Open AccessEctopic expression of the B cell–attracting chemokine BCA‐1 (CXCL13) on endothelial cells and within lymphoid follicles contributes to the establishment of germinal center–like structures in Sjögren's syndrome
Author(s) -
Amft Nicole,
Curnow S. John,
ScheelToellner Dagmar,
Devadas Ash,
Oates Jane,
Crocker John,
Hamburger John,
Ainsworth John,
Mathews John,
Salmon Mike,
Bowman Simon J.,
Buckley Christopher D.
Publication year - 2001
Publication title -
arthritis & rheumatism
Language(s) - English
Resource type - Journals
eISSN - 1529-0131
pISSN - 0004-3591
DOI - 10.1002/1529-0131(200111)44:11<2633::aid-art443>3.0.co;2-9
Subject(s) - cxcl13 , germinal center , cxcr5 , chemokine , b cell , stromal cell derived factor 1 , tonsil , chemokine receptor , biology , stromal cell , cxcl14 , cc chemokine receptors , pathology , cxcr4 , immunology , antibody , cancer research , medicine , immune system
Objective To test the hypothesis that the formation of ectopic germinal center (GC)–like structures in Sjögren's syndrome (SS) is associated with the ectopic expression of the constitutive lymphoid tissue–homing chemokines B cell–attracting chemokine 1 (BCA‐1; or, CXCL13) and stromal cell–derived factor 1 (SDF‐1; or, CXCL12).
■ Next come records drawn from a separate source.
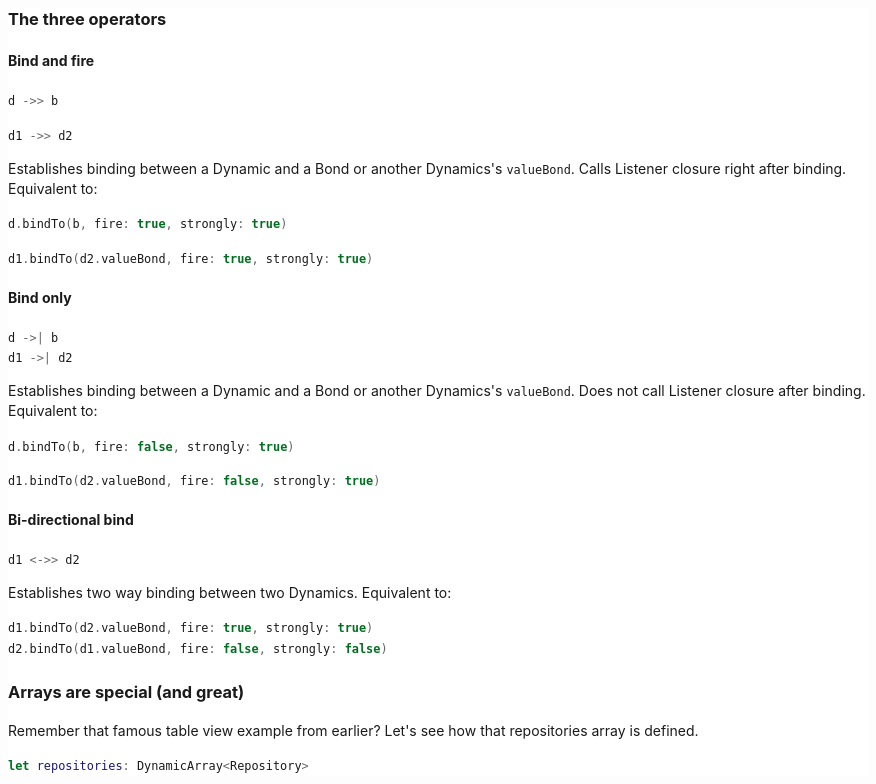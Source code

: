 ### The three operators

#### Bind and fire

```swift
d ->> b
```

```swift
d1 ->> d2
```

Establishes binding between a Dynamic and a Bond or another Dynamics's `valueBond`. Calls Listener closure right after binding. Equivalent to:

```swift
d.bindTo(b, fire: true, strongly: true)
```

```swift
d1.bindTo(d2.valueBond, fire: true, strongly: true)
```

#### Bind only

```swift
d ->| b
d1 ->| d2
```

Establishes binding between a Dynamic and a Bond or another Dynamics's `valueBond`. Does not call Listener closure after binding. Equivalent to:

```swift
d.bindTo(b, fire: false, strongly: true)
```

```swift
d1.bindTo(d2.valueBond, fire: false, strongly: true)
```

#### Bi-directional bind 

```swift
d1 <->> d2
```

Establishes two way binding between two Dynamics. Equivalent to:

```swift
d1.bindTo(d2.valueBond, fire: true, strongly: true)
d2.bindTo(d1.valueBond, fire: false, strongly: false)
```

### Arrays are special (and great)

Remember that famous table view example from earlier? Let's see how that repositories array is defined.

```swift
let repositories: DynamicArray<Repository>
```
Methods Immunohistochemical and immunofluorescence analysis was used to determine the expression of the constitutive chemokines BCA‐1 (CXCL13) and SDF‐1 (CXCL12) in salivary glands from 5 SS patients and 3 non‐SS patients. In addition, the expression of their respective receptors (CXCR5 and CXCR4) was examined on infiltrating lymphocytes. Human tonsil was used as a positive control for secondary lymphoid tissue. Results BCA‐1 (CXCL13) was expressed within lymphoid aggregates in SS, which shared many structural features with GCs in tonsil. BCA‐1 (CXCL13) was completely absent in control biopsy samples from patients who did not have SS. High levels of BCA‐1 (CXCL13) were also found on endothelial cells in salivary glands from SS patients. Diseased SS tissue was infiltrated by CXCR5‐expressing B cells which organized into GC‐like clusters. In complete contrast, SDF‐1 (CXCL12), a constitutive chemokine involved in leukocyte retention within lymphoid tissue, was expressed by epithelial cells in both diseased and control samples. The chemokine receptor for SDF‐1, CXCR4, was expressed on T cells that accumulated in a periductal distribution in diseased tissue. Conclusion The ectopic expression of BCA‐1 (CXCL13) on endothelial cells and within GC‐like structures, together with the strong expression of SDF‐1 (CXCL12) on ductal epithelial cells, is a unique feature of inflamed glands in SS. By creating a local microenvironment supportive of focal B cell aggregation and differentiation, with structural features that are remarkably similar to GCs, BCA‐1 (CXCL13) and SDF‐1 (CXCL12) may contribute to the excessive production of high‐affinity, class‐switched autoantibodies and to the high incidence of B cell lymphomas classically associated with SS.